Data records

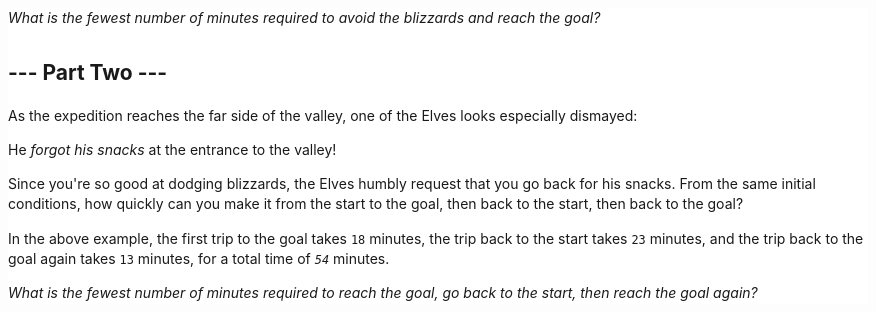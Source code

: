 <em>What is the fewest number of minutes required to avoid the blizzards and reach the goal?</em>


## --- Part Two ---
As the expedition reaches the far side of the valley, one of the Elves looks especially dismayed:

He <em>forgot his snacks</em> at the entrance to the valley!

Since you're so good at dodging blizzards, the Elves humbly request that you go back for his snacks. From the same initial conditions, how quickly can you make it from the start to the goal, then back to the start, then back to the goal?

In the above example, the first trip to the goal takes <code>18</code> minutes, the trip back to the start takes <code>23</code> minutes, and the trip back to the goal again takes <code>13</code> minutes, for a total time of <code><em>54</em></code> minutes.

<em>What is the fewest number of minutes required to reach the goal, go back to the start, then reach the goal again?</em>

Task objective
Which lines in the data above hold the string "valley"? Show each one.

Answer box
As the expedition reaches the far side of the valley, one of the Elves looks especially dismayed:
He <em>forgot his snacks</em> at the entrance to the valley!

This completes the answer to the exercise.